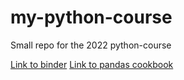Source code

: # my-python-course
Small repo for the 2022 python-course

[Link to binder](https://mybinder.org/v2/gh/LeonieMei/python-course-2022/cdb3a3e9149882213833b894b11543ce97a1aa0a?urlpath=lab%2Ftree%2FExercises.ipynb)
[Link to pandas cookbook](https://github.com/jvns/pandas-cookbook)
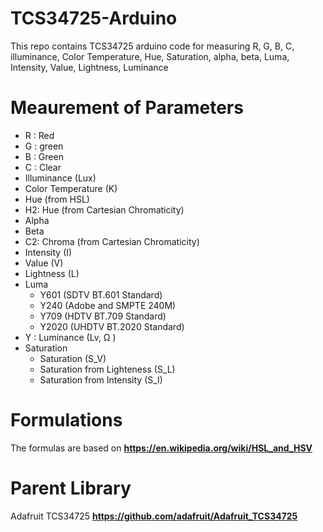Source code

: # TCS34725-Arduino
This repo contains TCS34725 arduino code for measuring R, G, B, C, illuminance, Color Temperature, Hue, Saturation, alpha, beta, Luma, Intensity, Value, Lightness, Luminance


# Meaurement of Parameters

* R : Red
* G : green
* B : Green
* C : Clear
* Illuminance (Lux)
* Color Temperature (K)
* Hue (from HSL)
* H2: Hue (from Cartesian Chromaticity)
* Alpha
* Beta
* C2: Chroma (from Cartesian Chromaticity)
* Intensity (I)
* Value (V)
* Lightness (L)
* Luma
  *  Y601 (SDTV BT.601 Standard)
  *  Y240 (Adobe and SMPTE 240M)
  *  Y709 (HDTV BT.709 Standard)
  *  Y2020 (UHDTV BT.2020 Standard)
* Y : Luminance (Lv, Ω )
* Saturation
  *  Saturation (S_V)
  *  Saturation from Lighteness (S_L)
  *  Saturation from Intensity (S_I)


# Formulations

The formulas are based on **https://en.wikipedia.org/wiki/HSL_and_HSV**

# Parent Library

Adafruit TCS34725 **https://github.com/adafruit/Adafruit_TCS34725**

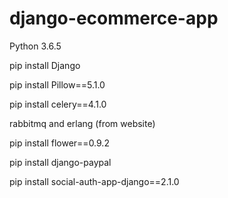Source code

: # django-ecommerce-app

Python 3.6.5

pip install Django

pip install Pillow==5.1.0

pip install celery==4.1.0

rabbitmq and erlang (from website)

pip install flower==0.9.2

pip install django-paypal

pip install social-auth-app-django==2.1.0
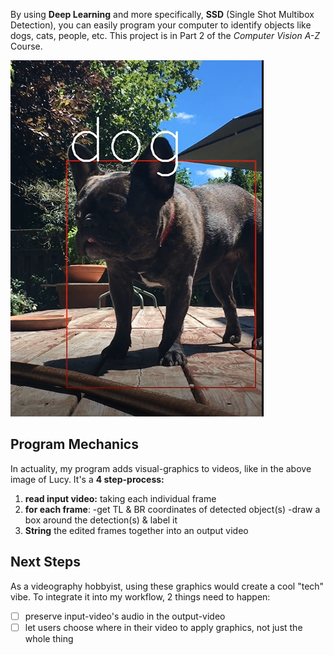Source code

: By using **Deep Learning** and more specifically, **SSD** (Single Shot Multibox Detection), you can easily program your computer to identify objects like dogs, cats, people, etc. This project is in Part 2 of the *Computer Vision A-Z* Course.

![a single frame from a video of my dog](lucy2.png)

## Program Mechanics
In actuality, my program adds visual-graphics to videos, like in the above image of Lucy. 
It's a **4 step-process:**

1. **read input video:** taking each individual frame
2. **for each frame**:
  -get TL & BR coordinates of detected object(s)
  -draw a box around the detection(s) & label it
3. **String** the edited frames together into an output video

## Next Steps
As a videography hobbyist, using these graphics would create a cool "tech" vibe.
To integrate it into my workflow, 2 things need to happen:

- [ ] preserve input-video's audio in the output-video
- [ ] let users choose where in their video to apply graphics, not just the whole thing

════════

**About this task**
In the entries above, find each line that includes the string "like" and copy it.

**Exercise result**
: By using **Deep Learning** and more specifically, **SSD** (Single Shot Multibox Detection), you can easily program your computer to identify objects like dogs, cats, people, etc. This project is in Part 2 of the *Computer Vision A-Z* Course.
In actuality, my program adds visual-graphics to videos, like in the above image of Lucy. 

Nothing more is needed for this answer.